Desencadenada la guerra en 1914, la zarina aboga incansablemente ante Nicolás para convencerlo de que convierta a Rasputín en su consejero militar.
Entre los principales enemigos de Rasputín, se encontraba el archiduque Nicolas Nikolaievitch, comandante supremo de los ejércitos imperiales, que llegó a planificar el encierro de la zarina para alejarla de la perniciosa influencia, para colmo germanófila, de Rasputín.
Un informe de la policía secreta que vigilaba constantemente al falso monje decía, por ejemplo: "Rasputín volvió a las diez de la noche, ebrio…. Antes de subir a su departamento, envió a la esposa del portero a lo de la masajista Utina que reside en el mismo inmueble. Como ésta estaba ausente, intentó entrar a lo de la costurera Karia. No siendo admitido, empezó a importunar, en la escalera, a la mujer del portero…."
La emperatriz se negaba siquiera a escuchar cualquier cosa negativa contra su gurú. Al extremo de que cuando Rasputín violó a la nodriza de Alexis, fue aquella la expulsada del palacio imperial.
Aunque llevaba una cruz de oro colgada al cuello -regalo del zar-, que usaba para exorcizar, Rasputin ni siquiera era monje porque el Santo Sínodo se había negado a ordenarlo en 1912.
Pero, si nos atenemos a la definición que da Dostoievski de lo que es un stárets, no hay duda de que Rasputín lo fue: el stárets es alguien que subsume el alma y la voluntad de una persona en las suyas. Habiendo elegido un stárets, la persona renuncia a su libre arbitrio y se somete a una total y resignada obediencia.
Cuando Rusia empezó a conocer reveses en la Primera Guerra Mundial, no faltó quien los atribuyese a la traición. De ahí a recordar los orígenes germanos de la emperatriz no había más que un paso…
Para muchos sectores de la elite rusa, la presencia de Rasputín ya resultaba demasiado costosa para la imagen de los Romanov, para colmo en un complicado panorama externo.
Precisamente, para salvar lo que quedaba del prestigio de la dinastía imperial, fue urdido el complot para asesinar a Rasputín, del cual participaron miembros de la misma casa imperial.

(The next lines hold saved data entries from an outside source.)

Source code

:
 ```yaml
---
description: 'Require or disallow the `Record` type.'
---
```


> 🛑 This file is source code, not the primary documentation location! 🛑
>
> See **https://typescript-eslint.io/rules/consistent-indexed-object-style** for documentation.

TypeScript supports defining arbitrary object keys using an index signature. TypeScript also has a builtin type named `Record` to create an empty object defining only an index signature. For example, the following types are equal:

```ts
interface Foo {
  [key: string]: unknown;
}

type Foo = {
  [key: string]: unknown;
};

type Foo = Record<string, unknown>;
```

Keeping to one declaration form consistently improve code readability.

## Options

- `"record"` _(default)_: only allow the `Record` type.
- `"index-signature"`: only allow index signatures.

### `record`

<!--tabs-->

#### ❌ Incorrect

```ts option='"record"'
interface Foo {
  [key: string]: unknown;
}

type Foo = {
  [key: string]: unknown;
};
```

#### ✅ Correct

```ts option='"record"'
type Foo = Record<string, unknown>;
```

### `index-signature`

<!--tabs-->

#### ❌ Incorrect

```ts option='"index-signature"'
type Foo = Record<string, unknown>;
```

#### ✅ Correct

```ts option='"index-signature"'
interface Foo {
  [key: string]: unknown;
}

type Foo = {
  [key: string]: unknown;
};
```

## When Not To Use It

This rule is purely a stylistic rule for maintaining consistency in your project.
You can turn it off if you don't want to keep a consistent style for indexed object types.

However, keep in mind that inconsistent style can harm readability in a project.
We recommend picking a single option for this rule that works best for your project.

En la noche del 16 al 17 de diciembre de 1916, Rasputín fue asesinado en San Petersburgo. El jefe de los conspiradores era el príncipe Félix Yusúpov, esposo de una sobrina del Zar, quien, junto con el gran duque Dmitri Pavlovitch, el diputado monárquico Vladímir Purishkévich y otros conspiradores, planearon atraer a Rasputín al palacio de Yusúpov con la excusa de que se reuniría con la esposa de éste, la gran duquesa Irina Alexándrovna.
Rasputín fue primero envenenado con cianuro, pero no parece reaccionar al veneno. Desesperado, el príncipe busca un arma y le dispara varias veces. Convencidos de haberlo matado, los conspiradores dejan el lugar un momento, pero Rasputín todavía logra escapar. Sus asesinos lo alcanzan y lo arrojan a las aguas heladas del río Neva. Su cadáver fue recuperado y sepultado en el parque de Tsarskoïe Selo. Pero en 1917, los bolcheviques lo exhuman y lo incineran, por considerarlo un símbolo del antiguo régimen.
Los Romanov, a cuya ruina contribuyó, no lo sobrevivirán mucho tiempo. Los reveses en el frente militar aceleran la caída del régimen zarista a manos de los bolcheviques, conducidos por Lenin…
Un año después del asesinato de Rasputín, la familia Romanov entera es fusilada por los revolucionarios en el sótano de una de sus residencias, en Ekaterimburgo.